Huh? Which is it here? A serious injury requiring a phone call, direct pressure on bleeding, and a frikin' eye patch, but you don't want me to come get her now? Talk about mixed messages. So I told my office that I would be gone the rest of the day and went to pick her up.
When I got there, she was in a good mood, and was wearing a piece of gauze over her left eye. When we got home, I took off the gauze and saw a gash about an eighth of an inch square right next to her left eye. Another half inch to the left, and it would have hit her eyeball. Now, the gash doesn't look serious, but I can already tell that it's going to heal weird unless someone does something. I was already afraid that the 'something' would translate to 'stitches'.
Now, Holly is out of town, and has called me about four times by now, looking for an update. I tell her that I'm calling the doctor, simply because it looks like it might heal 'funny'.
The doctor's office get's us an appointment and in we go. C has already said about three times, "I don't want a shot". You see, my daughter has a pathological fear of needles. She's not afraid of much of anything else, but needles are *not* her thing. We get there, sign in, and are taken back after waiting ten or fifteen minutes. I want to point out that C is telling me it only hurts when you touch it ("So stop touching it.") so I'm not worried about her comfort. Her eye itself isn't red, and she can see fine.
The nurse and doctor clean it up better than I could (better to let them do it, was my thought) and start looking at it. Sure enough, they think that it needs something to hold the flap in place or she's going to have a scar there.
Plan A was a steri-strip and super glue, but what do we know about plan A? It never works, that's what. After several attempts to get the strip to stick, hold, and do some good, the doctor gave up, and whispered to me, "I think a stitch is the only way to go."
Two things here.
First, C has hearing like a hunting dog, so she heard that, and is already tearing up. She didn't cry at all when she jammed the pencil in her face, but just thinking about the big evil 'stitch' is freaking her out. I blame Disney. Would you want this guy on your face? He drools.
Second, no doctor is going to do just one stitch. Not when more are better. Simple fact. :)
So I spend the next ten minutes, with D3 helping (he had stitches last year), trying calm her down, and coax her back to the table. Promising ice cream helped. Write that down. I convince her that it's going to be alright, and that I'll hold her hand the whole time. The nurse is trying to help by telling her, "When you are sixteen, your going to be really happy that you don't have a scar on your face." Well, C is having none of that. She is scared out of rational thought.
We get her to lie down, and it goes downhill from there. She kicks, yells, and generally freaks out. Can't blame her. In the end, I get her to lie still while the doctor injects the lidocaine/whatever and once that stops hurting, she calms down. A lot. She still wasn't happy, but she was at least talking to us.
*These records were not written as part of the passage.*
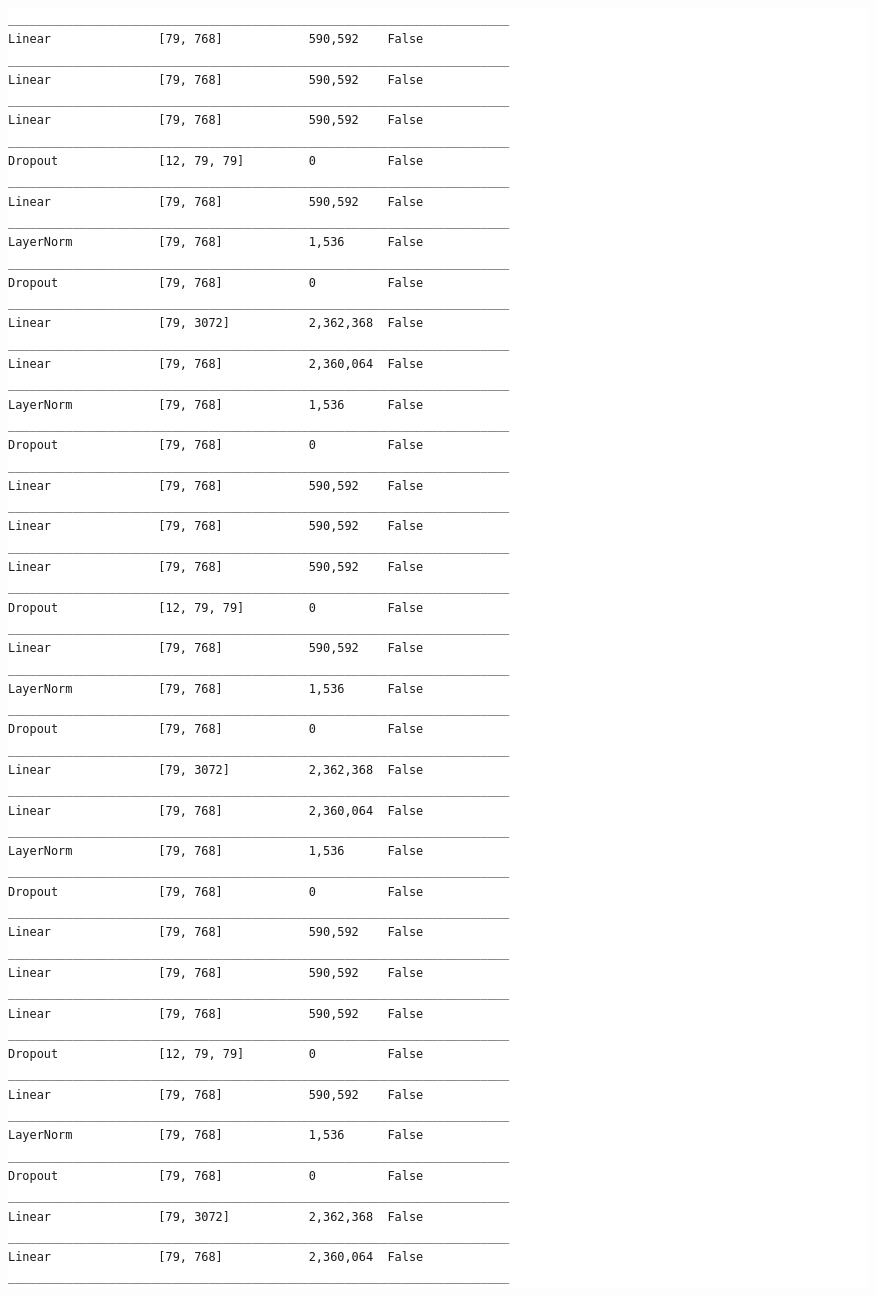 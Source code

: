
 ```
______________________________________________________________________
Linear               [79, 768]            590,592    False     
______________________________________________________________________
Linear               [79, 768]            590,592    False     
______________________________________________________________________
Linear               [79, 768]            590,592    False     
______________________________________________________________________
Dropout              [12, 79, 79]         0          False     
______________________________________________________________________
Linear               [79, 768]            590,592    False     
______________________________________________________________________
LayerNorm            [79, 768]            1,536      False     
______________________________________________________________________
Dropout              [79, 768]            0          False     
______________________________________________________________________
Linear               [79, 3072]           2,362,368  False     
______________________________________________________________________
Linear               [79, 768]            2,360,064  False     
______________________________________________________________________
LayerNorm            [79, 768]            1,536      False     
______________________________________________________________________
Dropout              [79, 768]            0          False     
______________________________________________________________________
Linear               [79, 768]            590,592    False     
______________________________________________________________________
Linear               [79, 768]            590,592    False     
______________________________________________________________________
Linear               [79, 768]            590,592    False     
______________________________________________________________________
Dropout              [12, 79, 79]         0          False     
______________________________________________________________________
Linear               [79, 768]            590,592    False     
______________________________________________________________________
LayerNorm            [79, 768]            1,536      False     
______________________________________________________________________
Dropout              [79, 768]            0          False     
______________________________________________________________________
Linear               [79, 3072]           2,362,368  False     
______________________________________________________________________
Linear               [79, 768]            2,360,064  False     
______________________________________________________________________
LayerNorm            [79, 768]            1,536      False     
______________________________________________________________________
Dropout              [79, 768]            0          False     
______________________________________________________________________
Linear               [79, 768]            590,592    False     
______________________________________________________________________
Linear               [79, 768]            590,592    False     
______________________________________________________________________
Linear               [79, 768]            590,592    False     
______________________________________________________________________
Dropout              [12, 79, 79]         0          False     
______________________________________________________________________
Linear               [79, 768]            590,592    False     
______________________________________________________________________
LayerNorm            [79, 768]            1,536      False     
______________________________________________________________________
Dropout              [79, 768]            0          False     
______________________________________________________________________
Linear               [79, 3072]           2,362,368  False     
______________________________________________________________________
Linear               [79, 768]            2,360,064  False     
______________________________________________________________________
```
How many of you read the title and thought that was *my* line? Wrong. About the time of the second stitch was going in, C pops off and say's "Oh my God, oh my God, I can't believe I'm *doing* this." I think everyone in the room about cracked up. She was a trooper.
So she got three stitches, we went to TCBY afterward, and she's feeling fine now. A few days and the doctor will pluck them out (I've already had to assure her that won't hurt - no needles) and she should be good as new.
Careful of those pencils, folks, they can be vicious.